Aim of the exercise
Please return the full listing exactly as written, with the images removed.

Material for this exercise
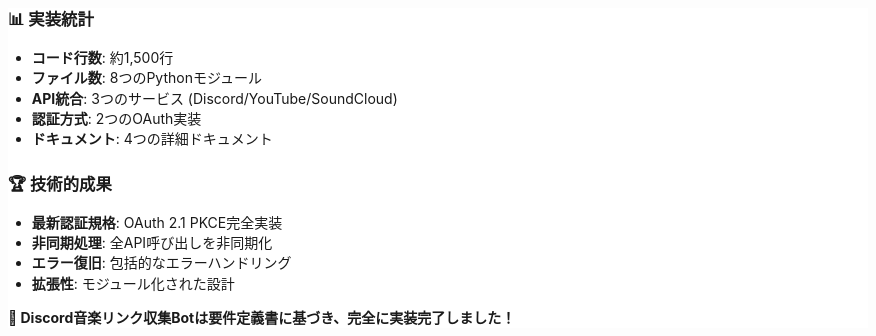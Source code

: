 ### 📊 実装統計

- **コード行数**: 約1,500行
- **ファイル数**: 8つのPythonモジュール
- **API統合**: 3つのサービス (Discord/YouTube/SoundCloud)
- **認証方式**: 2つのOAuth実装
- **ドキュメント**: 4つの詳細ドキュメント

### 🏆 技術的成果

- **最新認証規格**: OAuth 2.1 PKCE完全実装
- **非同期処理**: 全API呼び出しを非同期化
- **エラー復旧**: 包括的なエラーハンドリング
- **拡張性**: モジュール化された設計

**🎵 Discord音楽リンク収集Botは要件定義書に基づき、完全に実装完了しました！**
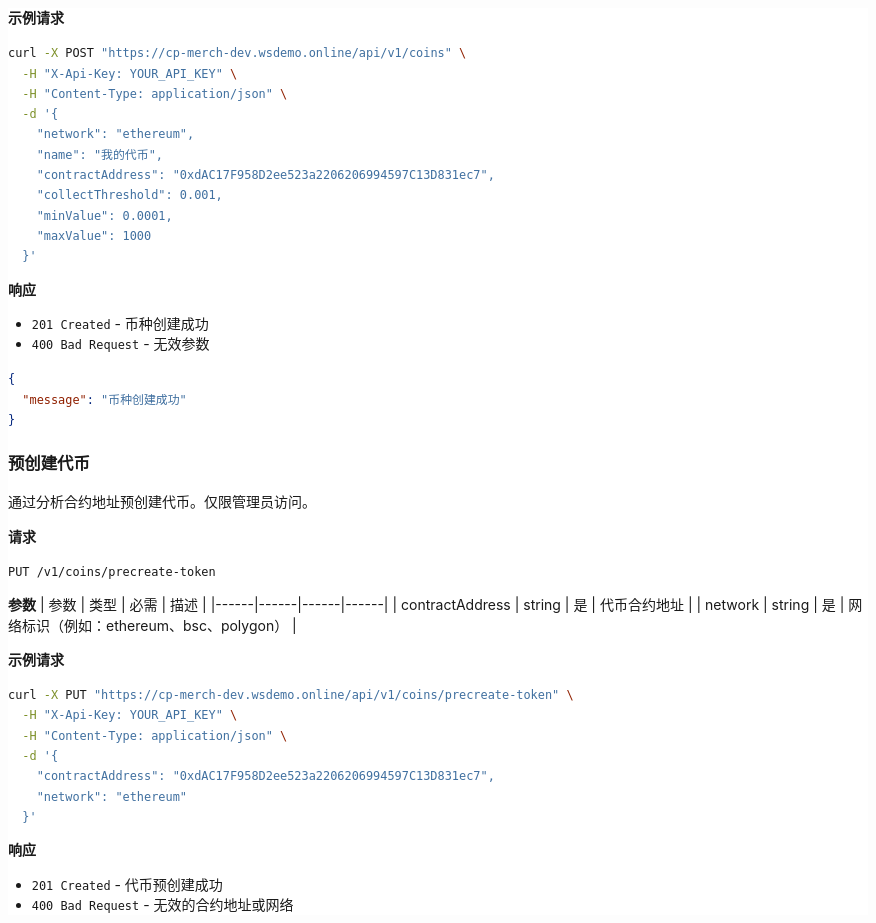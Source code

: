 **示例请求**
```bash
curl -X POST "https://cp-merch-dev.wsdemo.online/api/v1/coins" \
  -H "X-Api-Key: YOUR_API_KEY" \
  -H "Content-Type: application/json" \
  -d '{
    "network": "ethereum",
    "name": "我的代币",
    "contractAddress": "0xdAC17F958D2ee523a2206206994597C13D831ec7",
    "collectThreshold": 0.001,
    "minValue": 0.0001,
    "maxValue": 1000
  }'
```

**响应**
- `201 Created` - 币种创建成功
- `400 Bad Request` - 无效参数

```json
{
  "message": "币种创建成功"
}
```

### 预创建代币

通过分析合约地址预创建代币。仅限管理员访问。

**请求**
```
PUT /v1/coins/precreate-token
```

**参数**
| 参数 | 类型 | 必需 | 描述 |
|------|------|------|------|
| contractAddress | string | 是 | 代币合约地址 |
| network | string | 是 | 网络标识（例如：ethereum、bsc、polygon） |

**示例请求**
```bash
curl -X PUT "https://cp-merch-dev.wsdemo.online/api/v1/coins/precreate-token" \
  -H "X-Api-Key: YOUR_API_KEY" \
  -H "Content-Type: application/json" \
  -d '{
    "contractAddress": "0xdAC17F958D2ee523a2206206994597C13D831ec7",
    "network": "ethereum"
  }'
```

**响应**
- `201 Created` - 代币预创建成功
- `400 Bad Request` - 无效的合约地址或网络
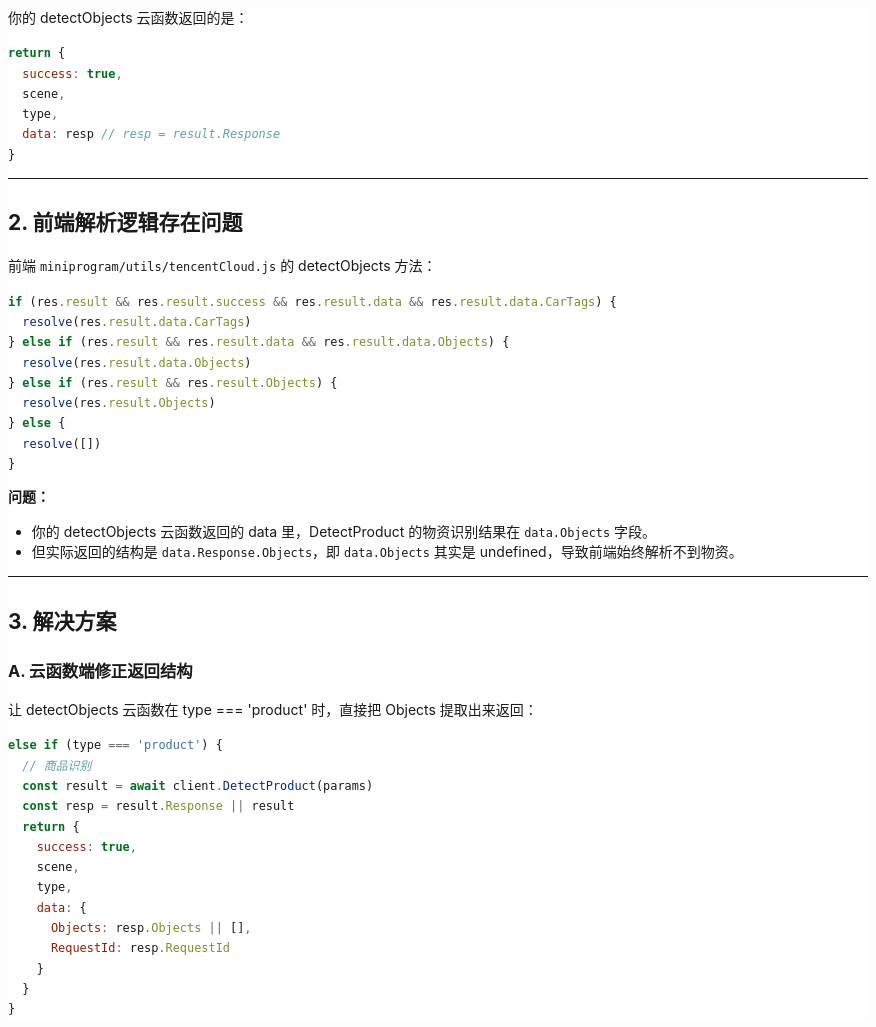 你的 detectObjects 云函数返回的是：

```js
return {
  success: true,
  scene,
  type,
  data: resp // resp = result.Response
}
```

---

## 2. 前端解析逻辑存在问题

前端 `miniprogram/utils/tencentCloud.js` 的 detectObjects 方法：

```js
if (res.result && res.result.success && res.result.data && res.result.data.CarTags) {
  resolve(res.result.data.CarTags)
} else if (res.result && res.result.data && res.result.data.Objects) {
  resolve(res.result.data.Objects)
} else if (res.result && res.result.Objects) {
  resolve(res.result.Objects)
} else {
  resolve([])
}
```

**问题：**  
- 你的 detectObjects 云函数返回的 data 里，DetectProduct 的物资识别结果在 `data.Objects` 字段。
- 但实际返回的结构是 `data.Response.Objects`，即 `data.Objects` 其实是 undefined，导致前端始终解析不到物资。

---

## 3. 解决方案

### A. 云函数端修正返回结构

让 detectObjects 云函数在 type === 'product' 时，直接把 Objects 提取出来返回：

```js
else if (type === 'product') {
  // 商品识别
  const result = await client.DetectProduct(params)
  const resp = result.Response || result
  return {
    success: true,
    scene,
    type,
    data: {
      Objects: resp.Objects || [],
      RequestId: resp.RequestId
    }
  }
}
```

Result
Source code

: ### 📊 実装統計

- **コード行数**: 約1,500行
- **ファイル数**: 8つのPythonモジュール
- **API統合**: 3つのサービス (Discord/YouTube/SoundCloud)
- **認証方式**: 2つのOAuth実装
- **ドキュメント**: 4つの詳細ドキュメント

### 🏆 技術的成果

- **最新認証規格**: OAuth 2.1 PKCE完全実装
- **非同期処理**: 全API呼び出しを非同期化
- **エラー復旧**: 包括的なエラーハンドリング
- **拡張性**: モジュール化された設計

**🎵 Discord音楽リンク収集Botは要件定義書に基づき、完全に実装完了しました！**
Source code

: **示例请求**
```bash
curl -X POST "https://cp-merch-dev.wsdemo.online/api/v1/coins" \
  -H "X-Api-Key: YOUR_API_KEY" \
  -H "Content-Type: application/json" \
  -d '{
    "network": "ethereum",
    "name": "我的代币",
    "contractAddress": "0xdAC17F958D2ee523a2206206994597C13D831ec7",
    "collectThreshold": 0.001,
    "minValue": 0.0001,
    "maxValue": 1000
  }'
```

**响应**
- `201 Created` - 币种创建成功
- `400 Bad Request` - 无效参数

```json
{
  "message": "币种创建成功"
}
```

### 预创建代币

通过分析合约地址预创建代币。仅限管理员访问。

**请求**
```
PUT /v1/coins/precreate-token
```

**参数**
| 参数 | 类型 | 必需 | 描述 |
|------|------|------|------|
| contractAddress | string | 是 | 代币合约地址 |
| network | string | 是 | 网络标识（例如：ethereum、bsc、polygon） |

**示例请求**
```bash
curl -X PUT "https://cp-merch-dev.wsdemo.online/api/v1/coins/precreate-token" \
  -H "X-Api-Key: YOUR_API_KEY" \
  -H "Content-Type: application/json" \
  -d '{
    "contractAddress": "0xdAC17F958D2ee523a2206206994597C13D831ec7",
    "network": "ethereum"
  }'
```

**响应**
- `201 Created` - 代币预创建成功
- `400 Bad Request` - 无效的合约地址或网络
 你的 detectObjects 云函数返回的是：

```js
return {
  success: true,
  scene,
  type,
  data: resp // resp = result.Response
}
```

---

## 2. 前端解析逻辑存在问题

前端 `miniprogram/utils/tencentCloud.js` 的 detectObjects 方法：

```js
if (res.result && res.result.success && res.result.data && res.result.data.CarTags) {
  resolve(res.result.data.CarTags)
} else if (res.result && res.result.data && res.result.data.Objects) {
  resolve(res.result.data.Objects)
} else if (res.result && res.result.Objects) {
  resolve(res.result.Objects)
} else {
  resolve([])
}
```

**问题：**  
- 你的 detectObjects 云函数返回的 data 里，DetectProduct 的物资识别结果在 `data.Objects` 字段。
- 但实际返回的结构是 `data.Response.Objects`，即 `data.Objects` 其实是 undefined，导致前端始终解析不到物资。

---

## 3. 解决方案

### A. 云函数端修正返回结构

让 detectObjects 云函数在 type === 'product' 时，直接把 Objects 提取出来返回：

```js
else if (type === 'product') {
  // 商品识别
  const result = await client.DetectProduct(params)
  const resp = result.Response || result
  return {
    success: true,
    scene,
    type,
    data: {
      Objects: resp.Objects || [],
      RequestId: resp.RequestId
    }
  }
}
```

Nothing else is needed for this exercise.